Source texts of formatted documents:
=== Section Start ===

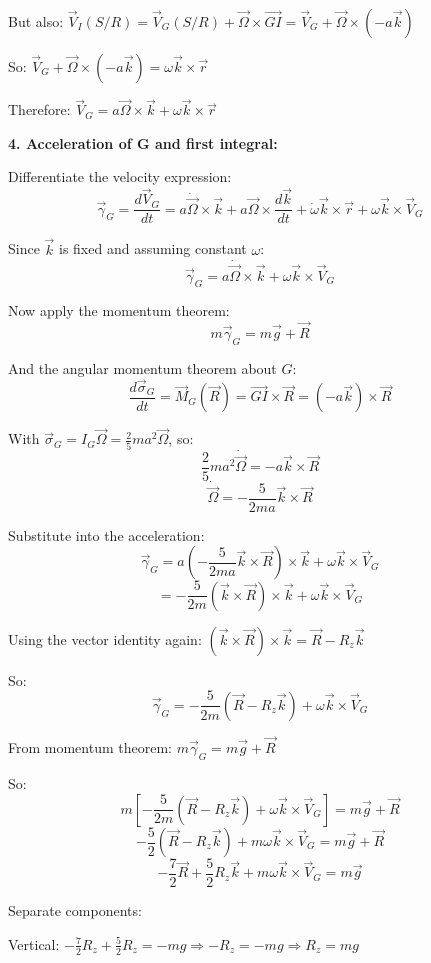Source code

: \documentclass[12pt]{article}
\begin{document}
\begin{correctionbox}
But also: $\vec{V}_I(S/R) = \vec{V}_G(S/R) + \vec{\Omega} \times \vec{GI} = \vec{V}_G + \vec{\Omega} \times (-a\vec{k})$

So: $\vec{V}_G + \vec{\Omega} \times (-a\vec{k}) = \omega\vec{k} \times \vec{r}$

Therefore: $\vec{V}_G = a\vec{\Omega} \times \vec{k} + \omega\vec{k} \times \vec{r}$

\textbf{4. Acceleration of G and first integral:}

Differentiate the velocity expression:
$$\vec{\gamma}_G = \frac{d\vec{V}_G}{dt} = a\dot{\vec{\Omega}} \times \vec{k} + a\vec{\Omega} \times \frac{d\vec{k}}{dt} + \dot{\omega}\vec{k} \times \vec{r} + \omega\vec{k} \times \vec{V}_G$$

Since $\vec{k}$ is fixed and assuming constant $\omega$:
$$\vec{\gamma}_G = a\dot{\vec{\Omega}} \times \vec{k} + \omega\vec{k} \times \vec{V}_G$$

Now apply the momentum theorem:
$$m\vec{\gamma}_G = m\vec{g} + \vec{R}$$

And the angular momentum theorem about $G$:
$$\frac{d\vec{\sigma}_G}{dt} = \vec{M}_G(\vec{R}) = \vec{GI} \times \vec{R} = (-a\vec{k}) \times \vec{R}$$

With $\vec{\sigma}_G = I_G\vec{\Omega} = \frac{2}{5}ma^2\vec{\Omega}$, so:
$$\frac{2}{5}ma^2\dot{\vec{\Omega}} = -a\vec{k} \times \vec{R}$$
$$\dot{\vec{\Omega}} = -\frac{5}{2ma}\vec{k} \times \vec{R}$$

Substitute into the acceleration:
$$\vec{\gamma}_G = a\left(-\frac{5}{2ma}\vec{k} \times \vec{R}\right) \times \vec{k} + \omega\vec{k} \times \vec{V}_G$$
$$= -\frac{5}{2m}(\vec{k} \times \vec{R}) \times \vec{k} + \omega\vec{k} \times \vec{V}_G$$

Using the vector identity again: $(\vec{k} \times \vec{R}) \times \vec{k} = \vec{R} - R_z\vec{k}$

So:
$$\vec{\gamma}_G = -\frac{5}{2m}(\vec{R} - R_z\vec{k}) + \omega\vec{k} \times \vec{V}_G$$

From momentum theorem: $m\vec{\gamma}_G = m\vec{g} + \vec{R}$

So:
$$m\left[-\frac{5}{2m}(\vec{R} - R_z\vec{k}) + \omega\vec{k} \times \vec{V}_G\right] = m\vec{g} + \vec{R}$$
$$-\frac{5}{2}(\vec{R} - R_z\vec{k}) + m\omega\vec{k} \times \vec{V}_G = m\vec{g} + \vec{R}$$
$$-\frac{7}{2}\vec{R} + \frac{5}{2}R_z\vec{k} + m\omega\vec{k} \times \vec{V}_G = m\vec{g}$$

Separate components:

Vertical: $-\frac{7}{2}R_z + \frac{5}{2}R_z = -mg \Rightarrow -R_z = -mg \Rightarrow R_z = mg$


\end{correctionbox}
\end{document}
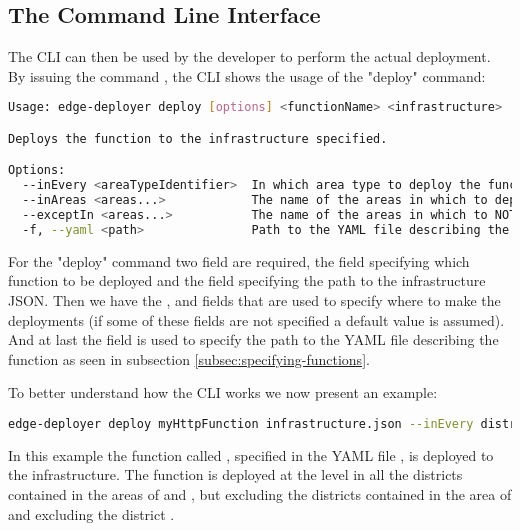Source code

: \subsection{The Command Line Interface}
The CLI can then be used by the developer to perform the actual deployment.
By issuing the command , the CLI shows the usage of the "deploy" command:

\begin{lstlisting}[language=bash]
Usage: edge-deployer deploy [options] <functionName> <infrastructure>

Deploys the function to the infrastructure specified.

Options:
  --inEvery <areaTypeIdentifier>  In which area type to deploy the function. If not specified the function is deployed to the lowest level.
  --inAreas <areas...>            The name of the areas in which to deploy the function. If not specified the function is deployed everywhere.
  --exceptIn <areas...>           The name of the areas in which to NOT deploy the function.
  -f, --yaml <path>               Path to the YAML file describing the function. (default: "stack.yml")
\end{lstlisting}

For the "deploy" command two field are required, the  field specifying which function to be deployed and the  field specifying the path to the infrastructure JSON.
Then we have the ,  and  fields that are used to specify where to make the deployments (if some of these fields are not specified a default value is assumed).
And at last the  field is used to specify the path to the YAML file describing the function as seen in subsection \ref{subsec:specifying-functions}.

To better understand how the CLI works we now present an example:

\begin{lstlisting}[language=bash]
edge-deployer deploy myHttpFunction infrastructure.json --inEvery district --inAreas italy paris --exceptIn milan paris001 --yaml stack.yml
\end{lstlisting}

In this example the function called , specified in the YAML file , is deployed to the infrastructure. The function is deployed at the  level in all the districts contained in the areas of  and , but excluding the districts contained in the area of  and excluding the district .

=== Section End ===

## Exercise instructions
One number is the expected answer: the count of lines above that hold the word "specifying".

## Reply to the exercise
2